Start of PROVIDED RECORDS
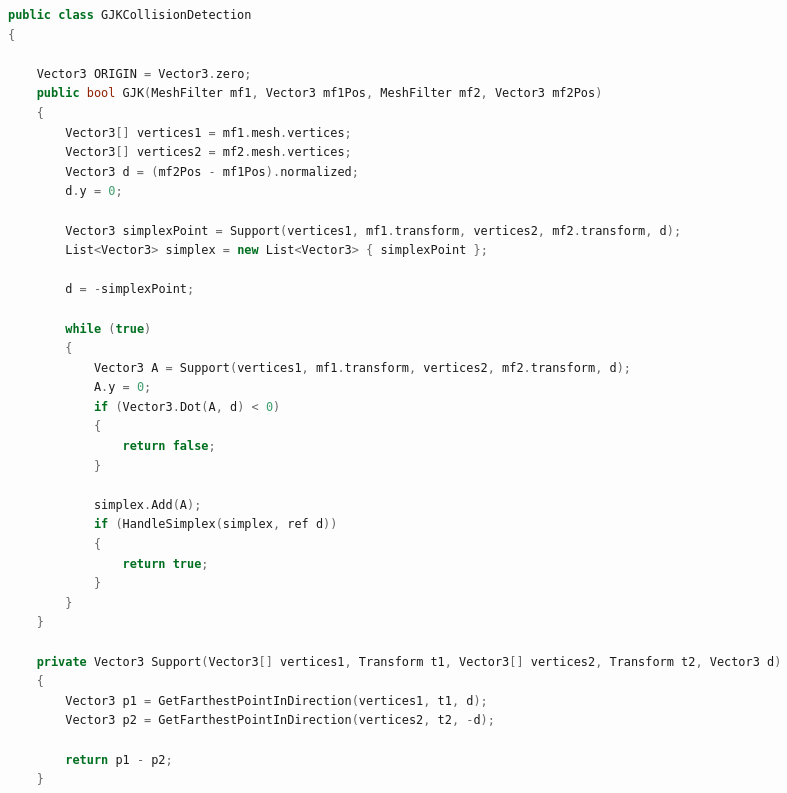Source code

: \begin{adjustbox}{width=\textwidth}
\begin{lstlisting}[language=C++]
    public class GJKCollisionDetection
{ 

    Vector3 ORIGIN = Vector3.zero;
    public bool GJK(MeshFilter mf1, Vector3 mf1Pos, MeshFilter mf2, Vector3 mf2Pos)
    {
        Vector3[] vertices1 = mf1.mesh.vertices;
        Vector3[] vertices2 = mf2.mesh.vertices;
        Vector3 d = (mf2Pos - mf1Pos).normalized;
        d.y = 0;

        Vector3 simplexPoint = Support(vertices1, mf1.transform, vertices2, mf2.transform, d);
        List<Vector3> simplex = new List<Vector3> { simplexPoint };

        d = -simplexPoint;

        while (true)
        {
            Vector3 A = Support(vertices1, mf1.transform, vertices2, mf2.transform, d);
            A.y = 0;
            if (Vector3.Dot(A, d) < 0)
            {
                return false;
            }

            simplex.Add(A);
            if (HandleSimplex(simplex, ref d))
            {
                return true;
            }
        }
    }

    private Vector3 Support(Vector3[] vertices1, Transform t1, Vector3[] vertices2, Transform t2, Vector3 d)
    {
        Vector3 p1 = GetFarthestPointInDirection(vertices1, t1, d);
        Vector3 p2 = GetFarthestPointInDirection(vertices2, t2, -d);

        return p1 - p2;
    }
    
\end{lstlisting}
\end{adjustbox}
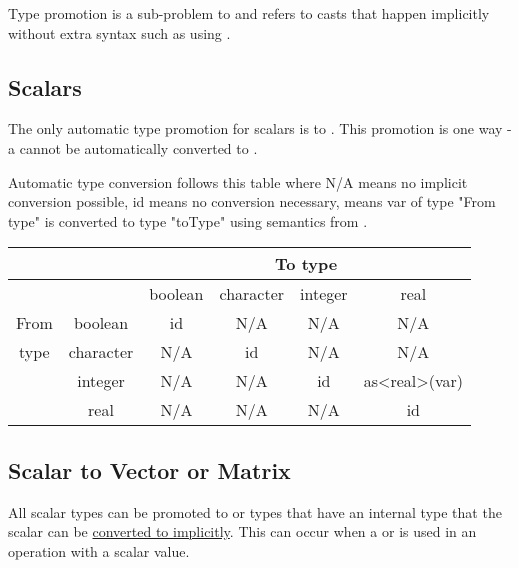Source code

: \documentclass[../gazprea.tex]{subfiles}
\begin{document}
Type promotion is a sub-problem to  and refers to casts that happen
implicitly without extra syntax such as using .


\subsection{Scalars}
\label{ssec:typePromotion_scalar}
The only automatic type promotion for scalars is  to . This promotion is
one way - a  cannot be automatically converted to .

Automatic type conversion follows this table where N/A means no implicit conversion possible, id
means no conversion necessary,  means var of type "From type" is converted to
type "toType" using semantics from .
\begin{center}
\begin{tabular}{| c | c | c | c | c | c |}
  \hline
         &           & \multicolumn{4}{c}{To type} \\ \hline
         &           & boolean & character & integer & real          \\ \cline{2-6}
    From & boolean   & id      & N/A       & N/A     & N/A           \\ \cline{2-6}
    type & character & N/A     & id        & N/A     & N/A           \\ \cline{2-6}
         & integer   & N/A     & N/A       & id      & as<real>(var) \\ \cline{2-6}
         & real      & N/A     & N/A       & N/A     & id            \\ \hline
\end{tabular}
\end{center}

\subsection{Scalar to Vector or Matrix}
\label{ssec:typePromotion_stov}
All scalar types can be promoted to  or  types that have an internal type
that the scalar can be \hyperref[ssec:typePromotion_scalar]{converted to implicitly}. This can occur
when a  or  is used in an operation with a scalar value.
\end{document}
End of PROVIDED RECORDS
● **ASSIGNED TASK**:
Emit the lines of the material exactly, from its first line to the line containing "Automatic type conversion", inclusive; leave every picture out.

● **TASK OUTPUT**:
Source code

: \begin{adjustbox}{width=\textwidth}
\begin{lstlisting}[language=C++]
    public class GJKCollisionDetection
{ 

    Vector3 ORIGIN = Vector3.zero;
    public bool GJK(MeshFilter mf1, Vector3 mf1Pos, MeshFilter mf2, Vector3 mf2Pos)
    {
        Vector3[] vertices1 = mf1.mesh.vertices;
        Vector3[] vertices2 = mf2.mesh.vertices;
        Vector3 d = (mf2Pos - mf1Pos).normalized;
        d.y = 0;

        Vector3 simplexPoint = Support(vertices1, mf1.transform, vertices2, mf2.transform, d);
        List<Vector3> simplex = new List<Vector3> { simplexPoint };

        d = -simplexPoint;

        while (true)
        {
            Vector3 A = Support(vertices1, mf1.transform, vertices2, mf2.transform, d);
            A.y = 0;
            if (Vector3.Dot(A, d) < 0)
            {
                return false;
            }

            simplex.Add(A);
            if (HandleSimplex(simplex, ref d))
            {
                return true;
            }
        }
    }

    private Vector3 Support(Vector3[] vertices1, Transform t1, Vector3[] vertices2, Transform t2, Vector3 d)
    {
        Vector3 p1 = GetFarthestPointInDirection(vertices1, t1, d);
        Vector3 p2 = GetFarthestPointInDirection(vertices2, t2, -d);

        return p1 - p2;
    }
    
\end{lstlisting}
\end{adjustbox}
Source code

: \documentclass[../gazprea.tex]{subfiles}
\begin{document}
Type promotion is a sub-problem to  and refers to casts that happen
implicitly without extra syntax such as using .


\subsection{Scalars}
\label{ssec:typePromotion_scalar}
The only automatic type promotion for scalars is  to . This promotion is
one way - a  cannot be automatically converted to .

Automatic type conversion follows this table where N/A means no implicit conversion possible, id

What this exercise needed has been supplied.